Fast forward 1.5 years, and now this place is teeming with vendors. There are still hefan sellers, but they are competing with 10+ other vendors who are selling much more creative things. We’ve only gotten more and more options as time went on.

The veterans:

  • Upgraded hefan carts that allow you to choose which dishes to go with your rice; usually there are six or so dishes to choose from.
  • Roujiamo, a Chinese version of the hamburger, which can be filled with anything from chopped up pork to Chinese sausages.
  • Jianbing. Actually, this just appeared today (or recently), which I’ll explain in a minute. But for some time now, there has been a giant jianbing maker. Imagine making a crepe that’s the size of an XL New York-style pizza, then filling it with the sauce and fried dough and onions and cilantro and stuff. That’s how big these jianbings are. I tried one once. It was not very good.
  • “Sushi.” Just rolls with vegetables.
  • Fruit.

The ones who made it:

  • Liang fen/Liang pi, which is a cold dish with glass (starch) noodles, sliced cucumbers and other vegetables, tossed with a peanut sauce and oil.
  • Dumplings, now both steamed and fried, as well as fried baozi.
  • Cheap ice cream. This is gone now as the temperature has gotten colder.
  • Deep-fried squid balls, a Taiwanese street snack.

The noobs:

  • Wonton noodle soup. Seriously, what? I can’t even find wonton soup in most restaurants, and now it’s being sold on the street.
  • Chuanr. The ubiquitous skewers that are everywhere.
  • Roasted sweet potatoes. Technically, this is a seasonal snack, and they’ve been around before, but I’m putting it here because it’s just come back.
  • Roasted chestnuts. MMMMMMM.

I’m sure I’ve forgotten one or two things. Every once in a while, the police will come and I’ll get caught in a stampede of flatbed tricycles fleeing the scene, with still-hot metal plates trailing heat and oil behind them.

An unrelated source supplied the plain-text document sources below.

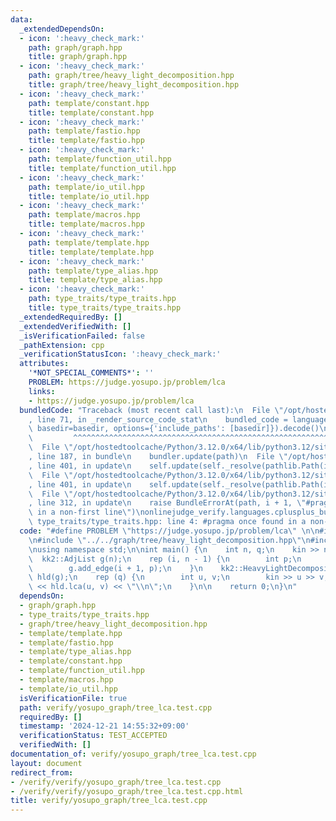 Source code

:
 ```yaml
---
data:
  _extendedDependsOn:
  - icon: ':heavy_check_mark:'
    path: graph/graph.hpp
    title: graph/graph.hpp
  - icon: ':heavy_check_mark:'
    path: graph/tree/heavy_light_decomposition.hpp
    title: graph/tree/heavy_light_decomposition.hpp
  - icon: ':heavy_check_mark:'
    path: template/constant.hpp
    title: template/constant.hpp
  - icon: ':heavy_check_mark:'
    path: template/fastio.hpp
    title: template/fastio.hpp
  - icon: ':heavy_check_mark:'
    path: template/function_util.hpp
    title: template/function_util.hpp
  - icon: ':heavy_check_mark:'
    path: template/io_util.hpp
    title: template/io_util.hpp
  - icon: ':heavy_check_mark:'
    path: template/macros.hpp
    title: template/macros.hpp
  - icon: ':heavy_check_mark:'
    path: template/template.hpp
    title: template/template.hpp
  - icon: ':heavy_check_mark:'
    path: template/type_alias.hpp
    title: template/type_alias.hpp
  - icon: ':heavy_check_mark:'
    path: type_traits/type_traits.hpp
    title: type_traits/type_traits.hpp
  _extendedRequiredBy: []
  _extendedVerifiedWith: []
  _isVerificationFailed: false
  _pathExtension: cpp
  _verificationStatusIcon: ':heavy_check_mark:'
  attributes:
    '*NOT_SPECIAL_COMMENTS*': ''
    PROBLEM: https://judge.yosupo.jp/problem/lca
    links:
    - https://judge.yosupo.jp/problem/lca
  bundledCode: "Traceback (most recent call last):\n  File \"/opt/hostedtoolcache/Python/3.12.0/x64/lib/python3.12/site-packages/onlinejudge_verify/documentation/build.py\"\
    , line 71, in _render_source_code_stat\n    bundled_code = language.bundle(stat.path,\
    \ basedir=basedir, options={'include_paths': [basedir]}).decode()\n          \
    \         ^^^^^^^^^^^^^^^^^^^^^^^^^^^^^^^^^^^^^^^^^^^^^^^^^^^^^^^^^^^^^^^^^^^^^^^^^^^^^^^^^\n\
    \  File \"/opt/hostedtoolcache/Python/3.12.0/x64/lib/python3.12/site-packages/onlinejudge_verify/languages/cplusplus.py\"\
    , line 187, in bundle\n    bundler.update(path)\n  File \"/opt/hostedtoolcache/Python/3.12.0/x64/lib/python3.12/site-packages/onlinejudge_verify/languages/cplusplus_bundle.py\"\
    , line 401, in update\n    self.update(self._resolve(pathlib.Path(included), included_from=path))\n\
    \  File \"/opt/hostedtoolcache/Python/3.12.0/x64/lib/python3.12/site-packages/onlinejudge_verify/languages/cplusplus_bundle.py\"\
    , line 401, in update\n    self.update(self._resolve(pathlib.Path(included), included_from=path))\n\
    \  File \"/opt/hostedtoolcache/Python/3.12.0/x64/lib/python3.12/site-packages/onlinejudge_verify/languages/cplusplus_bundle.py\"\
    , line 312, in update\n    raise BundleErrorAt(path, i + 1, \"#pragma once found\
    \ in a non-first line\")\nonlinejudge_verify.languages.cplusplus_bundle.BundleErrorAt:\
    \ type_traits/type_traits.hpp: line 4: #pragma once found in a non-first line\n"
  code: "#define PROBLEM \"https://judge.yosupo.jp/problem/lca\" \n\n#include \"../../graph/graph.hpp\"\
    \n#include \"../../graph/tree/heavy_light_decomposition.hpp\"\n#include \"../../template/template.hpp\"\
    \nusing namespace std;\n\nint main() {\n    int n, q;\n    kin >> n >> q;\n  \
    \  kk2::AdjList g(n);\n    rep (i, n - 1) {\n        int p;\n        kin >> p;\n\
    \        g.add_edge(i + 1, p);\n    }\n    kk2::HeavyLightDecomposition<kk2::AdjList>\
    \ hld(g);\n    rep (q) {\n        int u, v;\n        kin >> u >> v;\n        kout\
    \ << hld.lca(u, v) << \"\\n\";\n    }\n\n    return 0;\n}\n"
  dependsOn:
  - graph/graph.hpp
  - type_traits/type_traits.hpp
  - graph/tree/heavy_light_decomposition.hpp
  - template/template.hpp
  - template/fastio.hpp
  - template/type_alias.hpp
  - template/constant.hpp
  - template/function_util.hpp
  - template/macros.hpp
  - template/io_util.hpp
  isVerificationFile: true
  path: verify/yosupo_graph/tree_lca.test.cpp
  requiredBy: []
  timestamp: '2024-12-21 14:55:32+09:00'
  verificationStatus: TEST_ACCEPTED
  verifiedWith: []
documentation_of: verify/yosupo_graph/tree_lca.test.cpp
layout: document
redirect_from:
- /verify/verify/yosupo_graph/tree_lca.test.cpp
- /verify/verify/yosupo_graph/tree_lca.test.cpp.html
title: verify/yosupo_graph/tree_lca.test.cpp
---
```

These carts are also in addition to a revamped bloc of restaurants next to our office, which all got facelifts or were shuttered and replaced with fancier, chicer restaurants. This facelift, of course, meant that my kiosks selling breakfast/lunch street food, such as jianbing and shaobing jia ji dan, and bubble tea were both dismantled. But today, as I mentioned earlier, I saw an extra jianbing cart out on the street in front of my office. And who was running it? The same lady who used to work at that breakfast stand. Good to know she’s back in business.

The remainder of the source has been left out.